===== Data for processing
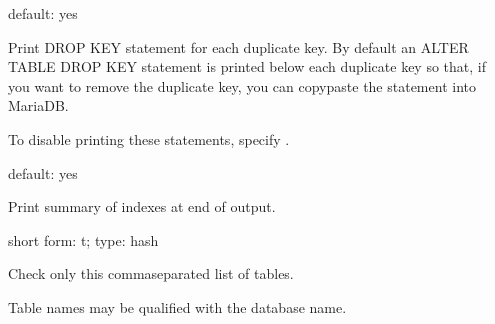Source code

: \documentclass[letterpaper,10pt,english]{sphinxmanual}
\begin{document}
\begin{fulllineitems}
\label{\detokenize{mariadb-index-checker:cmdoption-mariadb-index-checker-1}}
default: yes

Print DROP KEY statement for each duplicate key.  By default an ALTER TABLE
DROP KEY statement is printed below each duplicate key so that, if you want to
remove the duplicate key, you can copy\sphinxhyphen{}paste the statement into MariaDB.

To disable printing these statements, specify .

\end{fulllineitems}


\begin{fulllineitems}
\label{\detokenize{mariadb-index-checker:cmdoption-mariadb-index-checker-2}}
default: yes

Print summary of indexes at end of output.

\end{fulllineitems}


\begin{fulllineitems}
\label{\detokenize{mariadb-index-checker:cmdoption-mariadb-index-checker-tables}}
short form: \sphinxhyphen{}t; type: hash

Check only this comma\sphinxhyphen{}separated list of tables.

Table names may be qualified with the database name.

\end{fulllineitems}
\end{document}
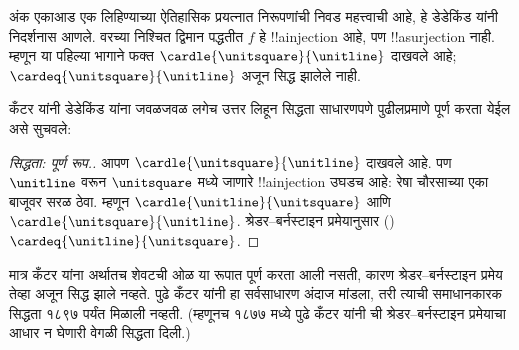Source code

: \documentclass[../../../include/open-logic-section]{subfiles}
\begin{document}
अंक एकाआड एक लिहिण्याच्या ऐतिहासिक प्रयत्नात
निरूपणांची निवड महत्त्वाची आहे, हे डेडेकिंड यांनी
निदर्शनास आणले. वरच्या निश्चित द्विमान पद्धतीत $f$
हे !!a{injection} आहे, पण !!a{surjection} नाही.
म्हणून या पहिल्या भागाने फक्त
$\cardle{\unitsquare}{\unitline}$ दाखवले आहे;
$\cardeq{\unitsquare}{\unitline}$ अजून सिद्ध झालेले नाही.

कँटर यांनी डेडेकिंड यांना जवळजवळ लगेच उत्तर लिहून सिद्धता साधारणपणे पुढीलप्रमाणे पूर्ण करता येईल असे सुचवले:

\begin{proof}[सिद्धता: पूर्ण रूप.]
आपण $\cardle{\unitsquare}{\unitline}$ दाखवले आहे. पण $\unitline$ वरून $\unitsquare$ मध्ये जाणारे !!a{injection} उघडच आहे: रेषा चौरसाच्या एका बाजूवर सरळ ठेवा. म्हणून $\cardle{\unitline}{\unitsquare}$ आणि $\cardle{\unitsquare}{\unitline}$. श्रेडर--बर्नस्टाइन प्रमेयानुसार () $\cardeq{\unitline}{\unitsquare}$.
\end{proof}

मात्र कँटर यांना अर्थातच शेवटची ओळ या रूपात पूर्ण करता आली नसती, कारण श्रेडर--बर्नस्टाइन प्रमेय तेव्हा अजून सिद्ध झाले नव्हते. पुढे कँटर यांनी हा सर्वसाधारण अंदाज मांडला, तरी त्याची समाधानकारक सिद्धता १८९७ पर्यंत मिळाली नव्हती. (म्हणूनच १८७७ मध्ये पुढे कँटर यांनी  ची श्रेडर--बर्नस्टाइन प्रमेयाचा आधार न घेणारी वेगळी सिद्धता दिली.)
\end{document}
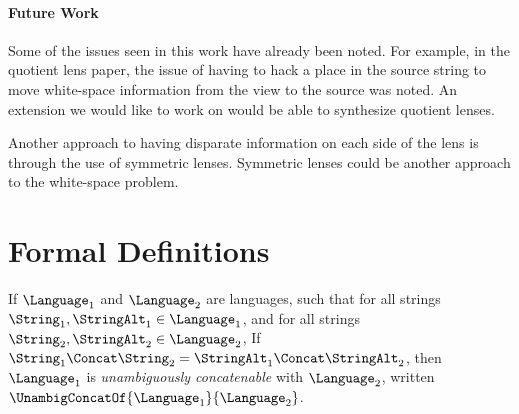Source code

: \documentclass[sigplan,acmsmall]{acmart}
\begin{document}

\ifdraft
\paragraph*{Future Work}
Some of the issues seen in this work have already been noted.  For example, in the
quotient lens paper, the issue of having to hack a place in the source string to
move white-space information from the view to the source was noted.  An extension
we would like to work on would be able to synthesize quotient lenses.

Another approach to having disparate information on each side of the lens is
through the use of symmetric lenses.  Symmetric lenses could be another approach to the
white-space problem.

\fi


\appendix

\ifanon\else
\fi







\ifappendices



\onecolumn
\section{Formal Definitions}
\begin{definition}
  If $\Language_1$ and $\Language_2$ are languages, such that
  for all strings $\String_1,\StringAlt_1 \in \Language_1$, and for all strings
  $\String_2,\StringAlt_2 \in \Language_2$, If $\String_1\Concat\String_2 =
  \StringAlt_1\Concat\StringAlt_2$, then $\Language_1$ is \textit{unambiguously
    concatenable} with $\Language_2$, written
  $\UnambigConcatOf{\Language_1}{\Language_2}$.
\end{definition}
\end{document}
==========
For every line above that holds the word "tables", report the whole line.

\label{\detokenize{mariadb-index-checker:cmdoption-mariadb-index-checker-tables}}
Check only this comma\sphinxhyphen{}separated list of tables.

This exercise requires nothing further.